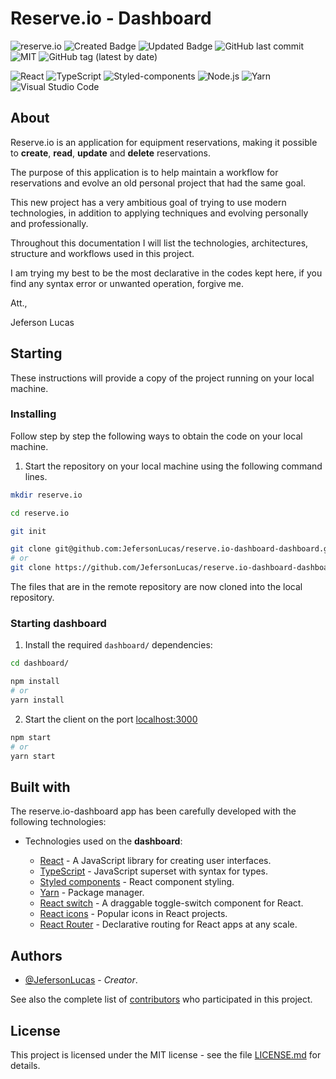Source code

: # Reserve.io - Dashboard

![reserve.io](https://img.shields.io/badge/JefersonLucas-reserve.io-brightgreen?style=flat)
![Created Badge](https://badges.pufler.dev/created/JefersonLucas/reserve.io-dashboard?style=flat)
![Updated Badge](https://badges.pufler.dev/updated/JefersonLucas/reserve.io-dashboard?style=flat)
![GitHub last commit](https://img.shields.io/github/last-commit/JefersonLucas/reserve.io-dashboard?style=flat)
![MIT](https://img.shields.io/github/license/JefersonLucas/reserve.io-dashboard?style=flat)
![GitHub tag (latest by date)](https://img.shields.io/github/v/tag/JefersonLucas/reserve.io-dashboard?style=flat)

![React](https://img.shields.io/badge/-React-21262d?fff&style=flat-square&logo=react)
![TypeScript](https://img.shields.io/badge/-TypeScript-21262d?fff&style=flat-square&logo=typescript)
![Styled-components](https://img.shields.io/badge/-Styled%20components-21262d?fff&style=flat-square&logo=styled-components)
![Node.js](https://img.shields.io/badge/-Node.js-21262d?style=flat-square&logo=node.js&logoColor=509941)
![Yarn](https://img.shields.io/badge/-Yarn-21262d?fff&style=flat-square&logo=yarn)
![Visual Studio Code](https://img.shields.io/badge/-Visual%20Studio%20Code-21262d?fff&style=flat-square&logo=visual-studio-code&logoColor=007ACC)

## About

Reserve.io is an application for equipment reservations, making it possible to **create**, **read**, **update** and **delete** reservations.

The purpose of this application is to help maintain a workflow for reservations and evolve an old personal project that had the same goal.

This new project has a very ambitious goal of trying to use modern technologies, in addition to applying techniques and evolving personally and professionally.

Throughout this documentation I will list the technologies, architectures, structure and workflows used in this project.

I am trying my best to be the most declarative in the codes kept here, if you find any syntax error or unwanted operation, forgive me.

Att.,

Jeferson Lucas

## Starting

These instructions will provide a copy of the project running on your local machine.

### Installing

Follow step by step the following ways to obtain the code on your local machine.

1. Start the repository on your local machine using the following command lines.

```bash
mkdir reserve.io

cd reserve.io

git init

git clone git@github.com:JefersonLucas/reserve.io-dashboard-dashboard.git
# or
git clone https://github.com/JefersonLucas/reserve.io-dashboard-dashboard.git
```

The files that are in the remote repository are now cloned into the local repository.

### Starting dashboard

1. Install the required `dashboard/` dependencies:

```bash
cd dashboard/

npm install
# or
yarn install
```

2. Start the client on the port [localhost:3000](http://localhost:3000)

```bash
npm start
# or
yarn start
```

## Built with

The reserve.io-dashboard app has been carefully developed with the following technologies:

- Technologies used on the **dashboard**:

  - [React](https://pt-br.reactjs.org/) - A JavaScript library for creating user interfaces.
  - [TypeScript](https://www.typescriptlang.org/pt/) - JavaScript superset with syntax for types.
  - [Styled components](https://styled-components.com/) - React component styling.
  - [Yarn](https://yarnpkg.com/) - Package manager.
  - [React switch](https://www.npmjs.com/package/react-switch) - A draggable toggle-switch component for React.
  - [React icons](https://react-icons.github.io/react-icons/) - Popular icons in React projects.
  - [React Router](https://reactrouter.com/) - Declarative routing for React apps at any scale.

## Authors

- [@JefersonLucas](https://github.com/JefersonLucas) - _Creator_.

See also the complete list of [contributors](https://github.com/JefersonLucas/reserve.io-dashboard/contributors) who participated in this project.

## License

This project is licensed under the MIT license - see the file [LICENSE.md](https://github.com/JefersonLucas/reserve.io-dashboard/blob/master/LICENSE.md) for details.
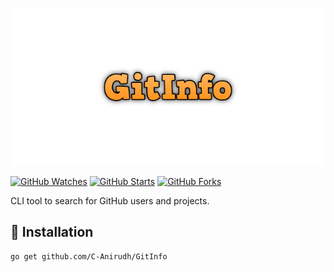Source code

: ![gitinfo-cover](logo.png)

[![GitHub Watches](https://img.shields.io/github/watchers/C-Anirudh/GitInfo.svg?style=social&label=Watch&maxAge=2592000)](https://github.com/C-Anirudh/GitInfo/watchers)
[![GitHub Starts](https://img.shields.io/github/stars/C-Anirudh/GitInfo.svg?style=social&label=Star&maxAge=2592000)](https://github.com/C-Anirudh/GitInfo/stargazers)
[![GitHub Forks](https://img.shields.io/github/forks/C-Anirudh/GitInfo.svg?style=social&label=Fork&maxAge=2592000)](https://github.com/C-Anirudh/GitInfo/network)

CLI tool to search for GitHub users and projects.

## :minidisc: Installation
```
go get github.com/C-Anirudh/GitInfo
```
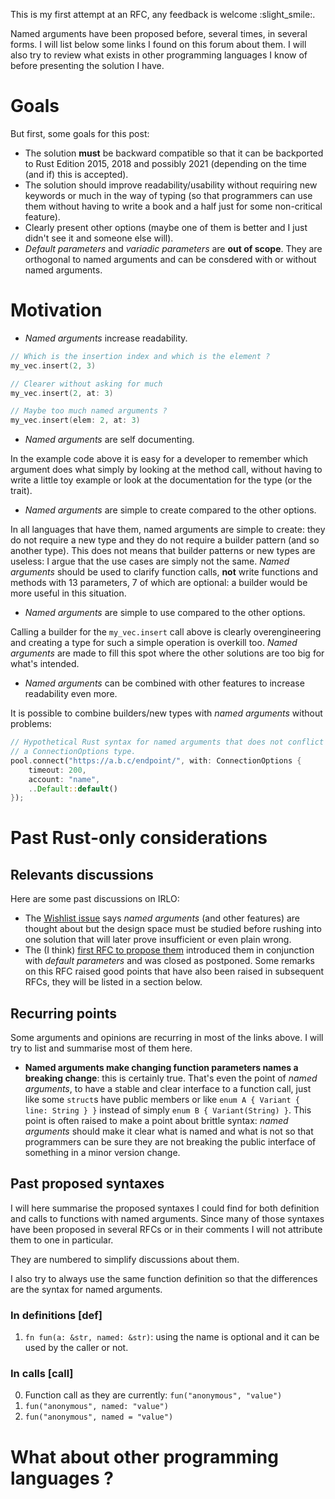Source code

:This is my first attempt at an RFC, any feedback is welcome :slight_smile:.

Named arguments have been proposed before, several times, in several forms. I will list below some
links I found on this forum about them. I will also try to review what exists in other programming
languages I know of before presenting the solution I have.

# Goals

But first, some goals for this post:

- The solution **must** be backward compatible so that it can be backported to Rust Edition 2015,
  2018 and possibly 2021 (depending on the time (and if) this is accepted).
- The solution should improve readability/usability without requiring new keywords or much in the
  way of typing (so that programmers can use them without having to write a book and a half just
  for some non-critical feature).
- Clearly present other options (maybe one of them is better and I just didn't see it and someone
  else will).
- *Default parameters* and *variadic parameters* are **out of scope**. They are orthogonal to named
  arguments and can be consdered with or without named arguments.

# Motivation

- *Named arguments* increase readability.

```swift
// Which is the insertion index and which is the element ?
my_vec.insert(2, 3)

// Clearer without asking for much
my_vec.insert(2, at: 3)

// Maybe too much named arguments ?
my_vec.insert(elem: 2, at: 3)
```

- *Named arguments* are self documenting.

In the example code above it is easy for a developer to remember which argument does what simply
by looking at the method call, without having to write a little toy example or look at the
documentation for the type (or the trait).

- *Named arguments* are simple to create compared to the other options.

In all languages that have them, named arguments are simple to create: they do not require a new
type and they do not require a builder pattern (and so another type). This does not means that
builder patterns or new types are useless: I argue that the use cases are simply not the same.
*Named arguments* should be used to clarify function calls, **not** write functions and methods
with 13 parameters, 7 of which are optional: a builder would be more useful in this situation.

- *Named arguments* are simple to use compared to the other options.

Calling a builder for the `my_vec.insert` call above is clearly overengineering and creating a type
for such a simple operation is overkill too. *Named arguments* are made to fill this spot where the
other solutions are too big for what's intended.

- *Named arguments* can be combined with other features to increase readability even more.

It is possible to combine builders/new types with *named arguments* without problems:

```rust
// Hypothetical Rust syntax for named arguments that does not conflict with
// a ConnectionOptions type.
pool.connect("https://a.b.c/endpoint/", with: ConnectionOptions {
    timeout: 200,
    account: "name",
    ..Default::default()
});
```

# Past Rust-only considerations

## Relevants discussions

Here are some past discussions on IRLO:

- The [Wishlist issue](https://github.com/rust-lang/rfcs/issues/323) says *named arguments* (and
  other features) are thought about but the design space must be studied before rushing into one
  solution that will later prove insufficient or even plain wrong.
- The (I think) [first RFC to propose them](https://github.com/KokaKiwi/rfcs/blob/default_args/active/0000-default-arguments.md)
  introduced them in conjunction with *default parameters* and was closed as postponed. Some
  remarks on this RFC raised good points that have also been raised in subsequent RFCs, they will
  be listed in a section below.

## Recurring points

Some arguments and opinions are recurring in most of the links above. I will try to list and
summarise most of them here.

- **Named arguments make changing function parameters names a breaking change**: this is certainly
 true. That's even the point of *named arguments*, to have a stable and clear interface to a 
 function call, just like some `struct`s have public members or like `enum A { Variant { line: String } }`
 instead of simply `enum B { Variant(String) }`. This point is often raised to make a point about
 brittle syntax: *named arguments* should make it clear what is named and what is not so that 
 programmers can be sure they are not breaking the public interface of something in a minor version
 change.

## Past proposed syntaxes

I will here summarise the proposed syntaxes I could find for both definition and calls to functions
with named arguments. Since many of those syntaxes have been proposed in several RFCs or in their
comments I will not attribute them to one in particular.

They are numbered to simplify discussions about them.

I also try to always use the same function definition so that the differences are the syntax for
named arguments.

### In definitions [def]

1. `fn fun(a: &str, named: &str)`: using the name is optional and it can be used by the caller or
   not.

### In calls [call]

0. Function call as they are currently: `fun("anonymous", "value")`
1. `fun("anonymous", named: "value")`
2. `fun("anonymous", named = "value")`

# What about other programming languages ?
____________
> [What you should do] Whenever the string "simply" occurs in a line of the entries above, copy that line.

> [Written response]
In the example code above it is easy for a developer to remember which argument does what simply
builder patterns or new types are useless: I argue that the use cases are simply not the same.
 instead of simply `enum B { Variant(String) }`. This point is often raised to make a point about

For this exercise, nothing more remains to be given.